The piece hit some raw nerves, including those of Daniel Sperber, an anthropologist at the Ecole Polytechnique in Paris, who triggered a series of posts last fall on HBES-L, the society's Intenet discussion group, in which Hartung was accused of anti-Semitism. Journal editor Michael McGuire, a neuroscientist at the University of California, Los Angeles, suggested that Hartung publish a clarification in the journal. Hartung produced an "addendum" which, says McGuire, everyone thought would calm the waters.
Instead, it stirred up a new controversy. "Elsevier phoned me and said they wouldn't publish it," says McGuire. "They wouldn't let me talk to the decision-maker." Elsevier kept shifting ground, at different times offering different rationales for the action, says McGuire--such as not wanting to publish something that had already been on the Internet. Elsevier staff did not respond to phone calls from Science.

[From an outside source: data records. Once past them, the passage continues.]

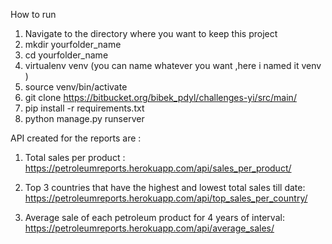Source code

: How to run

1. Navigate to the directory where you want to keep this project
2. mkdir yourfolder_name
3. cd yourfolder_name
4. virtualenv venv (you can name whatever you want ,here i named it venv )
5. source venv/bin/activate
6. git clone https://bitbucket.org/bibek_pdyl/challenges-yi/src/main/
7. pip install -r requirements.txt
8. python manage.py runserver

API created for the reports are :
1. Total sales per product : https://petroleumreports.herokuapp.com/api/sales_per_product/

2. Top 3 countries that have the highest and lowest total sales till date: https://petroleumreports.herokuapp.com/api/top_sales_per_country/

3. Average sale of each petroleum product for 4 years of interval: https://petroleumreports.herokuapp.com/api/average_sales/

Hartung sees Elsevier's action as "a clear case of censorship." His critics, he says, "don't perceive their own in-group morality operating." Hartung, who has the support of a number of HBES members including Oxford zoologist William Hamilton, went to the annual meeting here 2 weeks ago prepared to pressure the HBES council to drop Elsevier and start a new journal if the publisher would not agree to a hands-off policy. A showdown was avoided, however. While Randolph Nesse of the University of Michigan, chair of the HBES publications committee, says he won't comment on a "privately negotiated contract," others say a new 5-year deal with Elsevier stipulates that the editorial board will be "solely" responsible for the content of the journal. And the episode has had a ripple effect in the electronic realm: At its business meeting, the society voted to modify HBES-L rules to ban "sensitive" and irrelevant" postings", such as those about Holocaust- revisionism that entered the Hartung debate. But--no surprise--just who decides what's insensitive isn't clear.